The GDS-15 consists of 15 questions used to assess various aspects of depressive symptoms. Reference Sheikh and Yesavage20 The questions are answered yes or no and scored either 1 or 0, and the total score is summed. Scores of 5 or above indicate degrees of depressive symptoms, with higher scores indicating a greater severity of depressive symptoms. Reference Sheikh and Yesavage20 The GDS-15 has been shown to be reliable for detecting depressive disorders in people over 85 years old with high sensitivity and specificity, as well as an internal reliability of α = 0.73. Reference Almeida and Almeida21,Reference Snellman, Hörnsten, Olofsson, Gustafson, Lövheim and Niklasson22 It has also been shown to be reliable for use among very old adults with MMSE scores of 10 or more. Reference Conradsson, Rosendahl, Littbrand, Gustafson, Olofsson and Lövheim23

The PGCMS is designed to assess an individual’s morale, including emotional well-being, satisfaction in life and overall well-being. Reference Lawton24 The PGCMS consists of 17 items, answered yes or no. Reference Lawton24 The scale has been used in research to assess morale in older adults and as a tool for identifying individuals at risk of developing depression. Reference Lawton24,Reference Niklasson, Näsman, Nyqvist, Conradsson, Olofsson and Lövheim25

The LOT is a tool designed to measure a person’s overall life satisfaction, using questions concerning feelings about the future, loneliness and will to live, including the question ‘are you depressed?’. Reference Fagerström26 The Revised LOT (LOT-R) is considered to be reliable and easily understood by older adults. Reference Fagerström26

The MADRS is a clinical assessment tool designed to measure the severity of depression, on the basis of the respondent’s self-report and clinical observations. Reference Snaith, Harrop, Newby and Teale27 It contains questions about the core symptoms of depression. Each item is scored from 0 to 6, with higher scores indicating more severe depressive symptoms. The MADRS is most commonly used for evaluating treatment response and effectiveness of interventions for depression. Reference Müller28 Here, it was used only when the interviewer was a physician or medical student trained to use the scale.

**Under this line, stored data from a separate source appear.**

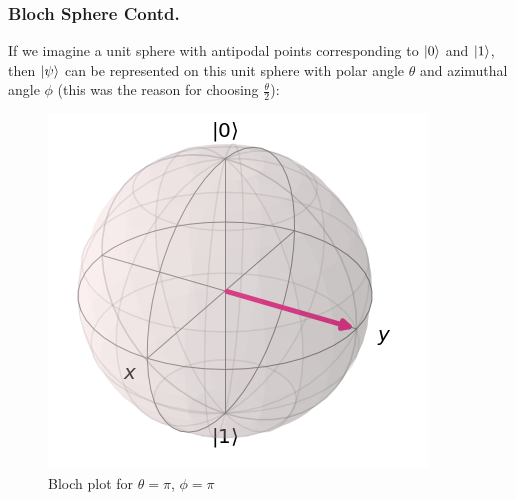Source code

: \documentclass{beamer}
\begin{document}
\begin{frame}
\frametitle{Bloch Sphere Contd.}
If we imagine a unit sphere with antipodal points corresponding to $\ket{0}$ and $\ket{1}$, then $\ket \psi$ can be represented on this unit sphere with polar angle $\theta$ and azimuthal angle $\phi$ (this was the reason for choosing $\frac{\theta}{2}$):
\begin{figure}
\centering
\includegraphics[scale=.4]{scrn-2022-10-04-15-44-49.png}
\caption{Bloch plot for $\theta = \pi$, $\phi = \pi$}
\end{figure}
\end{frame}
\end{document}
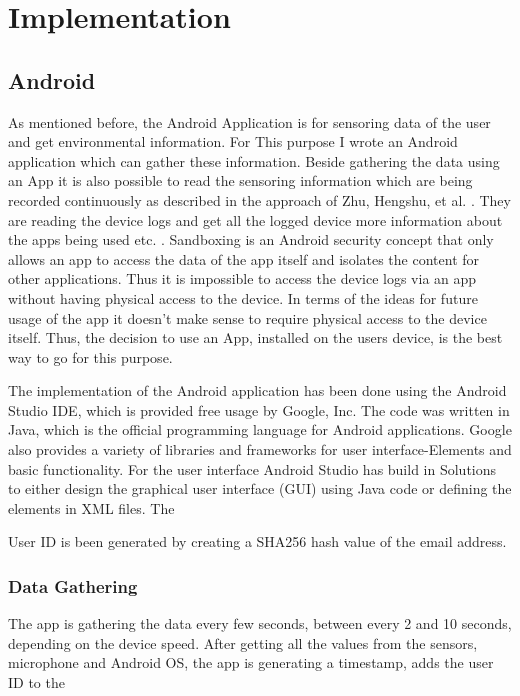 \chapter{Implementation}

\begin{flushleft}

\end{flushleft}

\section{Android}
As mentioned before, the Android Application is for sensoring data of the user and get environmental information. For This purpose I wrote an Android application which can gather these information. 
Beside gathering the data using an App it is also possible to read the sensoring information which are being recorded continuously as described in the approach of
Zhu, Hengshu, et al. \cite{zhu2015mining}. They are reading the device logs and get all the logged device more information about the apps being used etc. .
Sandboxing is an Android security concept that only allows an app to access the data of the app itself and isolates the content for other applications. Thus it is impossible to access the device logs via an app without having physical access to the device. 
In terms of the ideas for future usage of the app it doesn't make sense to require physical access to the device itself. Thus, the decision to use an App, installed on the users device, is the best way to go for this purpose.

The implementation of the Android application has been done using the Android Studio IDE, which is provided free usage by Google, Inc. The code was written in Java, which is the official programming language for Android applications. Google also provides a variety of libraries and frameworks for user interface-Elements and basic functionality. For the user interface Android Studio has build in Solutions to either design the graphical user interface (GUI) using Java code or defining the elements in XML files. 
The  


User ID is been generated by creating a SHA256 hash value of the email address. 

\subsection{Data Gathering}
The app is gathering the data every few seconds, between every 2 and 10 seconds, depending on the device speed. After getting all the values from the sensors, microphone and Android OS, the app is generating a timestamp, adds the user ID to the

The OBS is an observational tool used to assess cognitive function and detect organic brain dysfunction. Reference Jensen, Dehlin and Gustafson29 The OBS evaluates the individual’s clinical state in the past month, including emotional and behavioural symptoms. In addition, one item concerns the degree of depressed mood based on the overall impression during the full interview, rated from 0 to 3. Reference Björkelund, Larsson, Gustafson and Andersson30

Information on medical conditions, prescribed medications and diagnoses was collected from the participants’ medical journals and during the home visits. Prescribed medications were reviewed with the participants during the home visit, and only medications that the participants confirmed that they used were registered as used medications in this study. The participants’ medical records were reviewed after consent had been obtained, and information was confirmed in person by either the participant or a relative and/or caregiver. Relatives also contributed additional relevant information if applicable. For this study, response to antidepressant treatment was defined as having been prescribed antidepressants and scoring less than 5 on the GDS-15, whereas non-response was defined as having been prescribed antidepressants and having a GDS score equal to or greater than 5.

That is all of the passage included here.